I did not use any external resources (besides office hours) for this course. While the problem sets and take home final are open book, referring to anything but the textbook and lecture notes is prohibited. However, both were great resources and I could always find the information I needed in either the lecture notes or the textbook.
In addition to the written materials, the preceptors and professor were very happy to meet and discuss any questions about course material, problem sets, or answer more general questions about the course. I would really recommend meeting with one of the teachers if you are confused about any topic because they clearly explained to me any topic I was confused about so I always left more comfortable with the course material.

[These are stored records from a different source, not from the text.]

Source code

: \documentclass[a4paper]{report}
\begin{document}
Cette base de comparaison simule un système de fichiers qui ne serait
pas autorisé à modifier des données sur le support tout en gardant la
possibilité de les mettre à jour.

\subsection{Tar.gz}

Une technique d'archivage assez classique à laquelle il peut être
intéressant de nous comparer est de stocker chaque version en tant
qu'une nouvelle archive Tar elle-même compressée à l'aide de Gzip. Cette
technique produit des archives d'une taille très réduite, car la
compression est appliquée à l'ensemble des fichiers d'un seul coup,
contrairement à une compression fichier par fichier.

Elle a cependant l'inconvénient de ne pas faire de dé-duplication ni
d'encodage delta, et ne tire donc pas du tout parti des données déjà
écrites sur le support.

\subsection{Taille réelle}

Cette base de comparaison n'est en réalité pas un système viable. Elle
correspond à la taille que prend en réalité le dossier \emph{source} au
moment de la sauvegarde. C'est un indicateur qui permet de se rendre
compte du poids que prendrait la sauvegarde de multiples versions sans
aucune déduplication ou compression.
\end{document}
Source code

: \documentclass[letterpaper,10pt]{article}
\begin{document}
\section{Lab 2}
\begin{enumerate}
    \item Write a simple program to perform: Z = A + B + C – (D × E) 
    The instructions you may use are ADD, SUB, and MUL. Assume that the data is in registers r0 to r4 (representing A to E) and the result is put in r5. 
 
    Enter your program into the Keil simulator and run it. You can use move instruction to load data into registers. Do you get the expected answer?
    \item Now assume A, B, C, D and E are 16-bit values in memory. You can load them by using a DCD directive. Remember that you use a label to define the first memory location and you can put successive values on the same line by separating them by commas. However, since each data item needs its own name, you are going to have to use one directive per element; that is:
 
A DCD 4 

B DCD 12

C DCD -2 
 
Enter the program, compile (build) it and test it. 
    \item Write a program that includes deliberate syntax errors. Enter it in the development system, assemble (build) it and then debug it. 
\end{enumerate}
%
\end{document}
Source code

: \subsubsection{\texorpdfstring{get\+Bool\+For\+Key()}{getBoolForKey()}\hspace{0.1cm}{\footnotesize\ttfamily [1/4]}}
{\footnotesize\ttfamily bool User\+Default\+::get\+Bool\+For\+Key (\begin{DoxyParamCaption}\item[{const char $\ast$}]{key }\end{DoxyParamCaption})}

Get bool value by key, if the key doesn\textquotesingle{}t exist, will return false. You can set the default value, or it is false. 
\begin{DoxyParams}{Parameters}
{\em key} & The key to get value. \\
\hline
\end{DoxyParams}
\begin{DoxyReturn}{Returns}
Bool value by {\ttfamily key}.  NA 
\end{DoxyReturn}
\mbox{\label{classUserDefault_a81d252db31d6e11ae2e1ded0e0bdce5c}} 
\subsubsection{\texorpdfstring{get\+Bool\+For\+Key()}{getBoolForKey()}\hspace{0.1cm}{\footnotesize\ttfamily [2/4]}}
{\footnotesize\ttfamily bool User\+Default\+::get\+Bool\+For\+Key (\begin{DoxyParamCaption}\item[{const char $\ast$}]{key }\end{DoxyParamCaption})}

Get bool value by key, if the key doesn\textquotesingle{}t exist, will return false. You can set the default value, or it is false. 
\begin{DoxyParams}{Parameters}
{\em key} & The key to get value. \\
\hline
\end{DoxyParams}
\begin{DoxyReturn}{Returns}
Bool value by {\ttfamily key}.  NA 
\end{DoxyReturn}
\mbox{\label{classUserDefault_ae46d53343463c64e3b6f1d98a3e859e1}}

What Students Should Know About This Course For Purposes Of Course Selection
Definitely take LIN 201 if you are looking for a well-rounded introduction to the basics of linguistics. I took LIN 201 because I was interested in pursuing a Linguistics certificate, and I have definitely left with a better sense of how linguistic analysis works and will most likely be doing the certificate.
I wish I had known how fast-paced the course is so I would have worked harder at the beginning of the semester to review all the important material to make sure I completely understood the fundamental concepts that the rest of the course is based on.
I would recommend taking this course either freshman or sophomore year if you are trying to decide whether to pursue a linguistics certificate so that you will have time to fulfill the rest of the certificate’s requirements.
While the course can be challenging at times, the workload is relatively light, so this could be a good course to take if you know the rest of your courses will be very time consuming. The workload also lessens a bit towards the end of the semester, which is helpful as it is usually the opposite for most classes. As each problem set counts for 10% of the course grade, make sure to check them over carefully, as getting one problem wrong can change your overall grade by quite a bit.
This course does not assume any previous knowledge, so you do not have to worry about feeling behind anyone else in the class. Anyone who works hard and utilizes the resources around them will have a chance to do well in the course. Good luck!